*What the exercise asks*
Work out how many lines of the listing below mention the word "hyperref", and give only that figure.
--- Records for processing Enclosed Below ---
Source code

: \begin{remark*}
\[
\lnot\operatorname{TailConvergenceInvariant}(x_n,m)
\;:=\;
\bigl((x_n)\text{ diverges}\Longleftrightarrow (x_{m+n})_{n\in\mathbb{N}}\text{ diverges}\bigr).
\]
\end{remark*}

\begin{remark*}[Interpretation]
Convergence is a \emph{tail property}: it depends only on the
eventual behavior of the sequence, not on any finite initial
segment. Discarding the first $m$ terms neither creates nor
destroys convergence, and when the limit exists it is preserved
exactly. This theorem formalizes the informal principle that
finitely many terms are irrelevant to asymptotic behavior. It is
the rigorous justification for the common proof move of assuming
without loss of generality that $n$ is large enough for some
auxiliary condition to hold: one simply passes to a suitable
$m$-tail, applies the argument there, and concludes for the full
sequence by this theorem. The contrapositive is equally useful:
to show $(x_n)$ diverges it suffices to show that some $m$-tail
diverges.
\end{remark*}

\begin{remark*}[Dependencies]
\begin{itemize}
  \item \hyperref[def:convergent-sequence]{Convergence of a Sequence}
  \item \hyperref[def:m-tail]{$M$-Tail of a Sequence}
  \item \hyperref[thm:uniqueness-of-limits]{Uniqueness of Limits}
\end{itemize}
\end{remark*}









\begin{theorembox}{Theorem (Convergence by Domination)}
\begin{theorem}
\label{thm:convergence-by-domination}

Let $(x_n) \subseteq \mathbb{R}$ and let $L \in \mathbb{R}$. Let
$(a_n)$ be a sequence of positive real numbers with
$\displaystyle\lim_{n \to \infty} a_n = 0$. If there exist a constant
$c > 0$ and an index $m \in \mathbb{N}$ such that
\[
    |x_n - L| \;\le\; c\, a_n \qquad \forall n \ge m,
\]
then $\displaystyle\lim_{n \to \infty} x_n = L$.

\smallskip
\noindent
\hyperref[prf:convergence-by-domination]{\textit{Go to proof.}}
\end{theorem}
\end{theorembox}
--- End of Enclosed Records for processing ---
--- Records for processing Enclosed Below ---
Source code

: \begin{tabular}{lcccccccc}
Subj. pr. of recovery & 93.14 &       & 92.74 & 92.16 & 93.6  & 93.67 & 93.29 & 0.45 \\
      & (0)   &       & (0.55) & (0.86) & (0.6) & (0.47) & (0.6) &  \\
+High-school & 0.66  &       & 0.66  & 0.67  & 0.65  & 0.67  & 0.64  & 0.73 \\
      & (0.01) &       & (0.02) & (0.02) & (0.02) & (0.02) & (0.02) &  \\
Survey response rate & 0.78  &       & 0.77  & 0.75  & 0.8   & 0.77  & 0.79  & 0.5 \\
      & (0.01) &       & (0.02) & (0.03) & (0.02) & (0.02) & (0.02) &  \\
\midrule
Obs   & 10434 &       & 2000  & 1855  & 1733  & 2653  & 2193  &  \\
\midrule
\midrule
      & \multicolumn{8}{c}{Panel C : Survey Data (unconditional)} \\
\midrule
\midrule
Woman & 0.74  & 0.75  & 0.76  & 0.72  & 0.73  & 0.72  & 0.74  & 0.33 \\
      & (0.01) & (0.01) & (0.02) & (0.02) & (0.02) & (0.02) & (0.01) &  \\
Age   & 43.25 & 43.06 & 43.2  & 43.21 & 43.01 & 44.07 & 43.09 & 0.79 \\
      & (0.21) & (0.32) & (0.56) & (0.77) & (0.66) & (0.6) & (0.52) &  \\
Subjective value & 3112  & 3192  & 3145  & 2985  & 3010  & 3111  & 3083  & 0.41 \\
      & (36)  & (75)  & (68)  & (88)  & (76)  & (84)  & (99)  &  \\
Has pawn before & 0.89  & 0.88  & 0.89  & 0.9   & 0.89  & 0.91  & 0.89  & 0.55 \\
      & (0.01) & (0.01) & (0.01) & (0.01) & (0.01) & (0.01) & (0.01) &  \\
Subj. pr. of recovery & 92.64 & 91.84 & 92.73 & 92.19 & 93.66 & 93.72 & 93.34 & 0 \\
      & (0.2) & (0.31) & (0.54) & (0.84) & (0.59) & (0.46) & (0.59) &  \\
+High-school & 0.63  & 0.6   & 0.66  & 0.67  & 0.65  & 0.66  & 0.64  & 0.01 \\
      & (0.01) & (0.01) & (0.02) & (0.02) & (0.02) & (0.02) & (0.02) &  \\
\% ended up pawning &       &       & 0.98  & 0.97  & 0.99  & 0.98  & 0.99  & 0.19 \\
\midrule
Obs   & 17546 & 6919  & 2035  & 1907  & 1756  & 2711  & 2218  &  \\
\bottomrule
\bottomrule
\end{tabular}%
--- End of Enclosed Records for processing ---
*Exercise output*
4